> Data for this task:
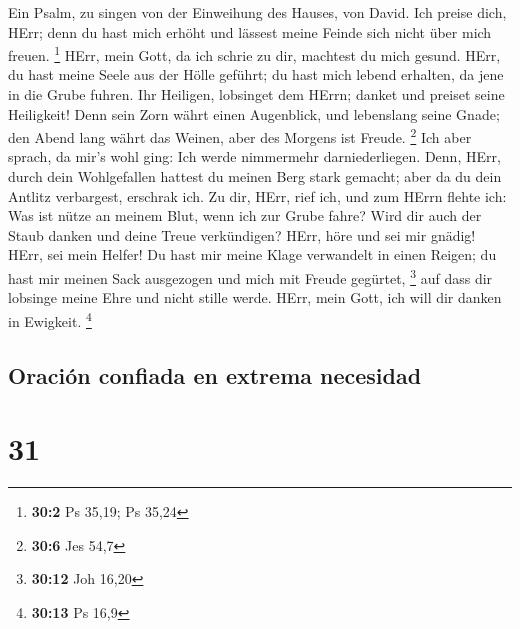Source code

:  Ein Psalm, zu singen von der Einweihung des Hauses, von
David.  Ich preise dich, HErr; denn du hast mich erhöht
und lässest meine Feinde sich nicht über mich freuen. \footnote{\textbf{30:2}
  Ps 35,19; Ps 35,24}  HErr, mein Gott, da ich schrie zu
dir, machtest du mich gesund.  HErr, du hast meine Seele
aus der Hölle geführt; du hast mich lebend erhalten, da jene in die
Grube fuhren.  Ihr Heiligen, lobsinget dem HErrn; danket
und preiset seine Heiligkeit!  Denn sein Zorn währt einen
Augenblick, und lebenslang seine Gnade; den Abend lang währt das Weinen,
aber des Morgens ist Freude. \footnote{\textbf{30:6} Jes 54,7}
 Ich aber sprach, da mir's wohl ging: Ich werde nimmermehr
darniederliegen.  Denn, HErr, durch dein Wohlgefallen
hattest du meinen Berg stark gemacht; aber da du dein Antlitz
verbargest, erschrak ich.  Zu dir, HErr, rief ich, und zum
HErrn flehte ich:  Was ist nütze an meinem Blut, wenn ich
zur Grube fahre? Wird dir auch der Staub danken und deine Treue
verkündigen?  HErr, höre und sei mir gnädig! HErr, sei
mein Helfer!  Du hast mir meine Klage verwandelt in einen
Reigen; du hast mir meinen Sack ausgezogen und mich mit Freude gegürtet,
\footnote{\textbf{30:12} Joh 16,20}  auf dass dir
lobsinge meine Ehre und nicht stille werde. HErr, mein Gott, ich will
dir danken in Ewigkeit. \footnote{\textbf{30:13} Ps 16,9}

\hypertarget{oraciuxf3n-confiada-en-extrema-necesidad}{%
\subsection{Oración confiada en extrema
necesidad}\label{oraciuxf3n-confiada-en-extrema-necesidad}}

\hypertarget{section-30}{%
\section{31}\label{section-30}}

> Prompt:
Return the records verbatim, minus pictures.

> Exercise answer:
Source code

:  Ein Psalm, zu singen von der Einweihung des Hauses, von
David.  Ich preise dich, HErr; denn du hast mich erhöht
und lässest meine Feinde sich nicht über mich freuen. \footnote{\textbf{30:2}
  Ps 35,19; Ps 35,24}  HErr, mein Gott, da ich schrie zu
dir, machtest du mich gesund.  HErr, du hast meine Seele
aus der Hölle geführt; du hast mich lebend erhalten, da jene in die
Grube fuhren.  Ihr Heiligen, lobsinget dem HErrn; danket
und preiset seine Heiligkeit!  Denn sein Zorn währt einen
Augenblick, und lebenslang seine Gnade; den Abend lang währt das Weinen,
aber des Morgens ist Freude. \footnote{\textbf{30:6} Jes 54,7}
 Ich aber sprach, da mir's wohl ging: Ich werde nimmermehr
darniederliegen.  Denn, HErr, durch dein Wohlgefallen
hattest du meinen Berg stark gemacht; aber da du dein Antlitz
verbargest, erschrak ich.  Zu dir, HErr, rief ich, und zum
HErrn flehte ich:  Was ist nütze an meinem Blut, wenn ich
zur Grube fahre? Wird dir auch der Staub danken und deine Treue
verkündigen?  HErr, höre und sei mir gnädig! HErr, sei
mein Helfer!  Du hast mir meine Klage verwandelt in einen
Reigen; du hast mir meinen Sack ausgezogen und mich mit Freude gegürtet,
\footnote{\textbf{30:12} Joh 16,20}  auf dass dir
lobsinge meine Ehre und nicht stille werde. HErr, mein Gott, ich will
dir danken in Ewigkeit. \footnote{\textbf{30:13} Ps 16,9}

\hypertarget{oraciuxf3n-confiada-en-extrema-necesidad}{%
\subsection{Oración confiada en extrema
necesidad}\label{oraciuxf3n-confiada-en-extrema-necesidad}}

\hypertarget{section-30}{%
\section{31}\label{section-30}}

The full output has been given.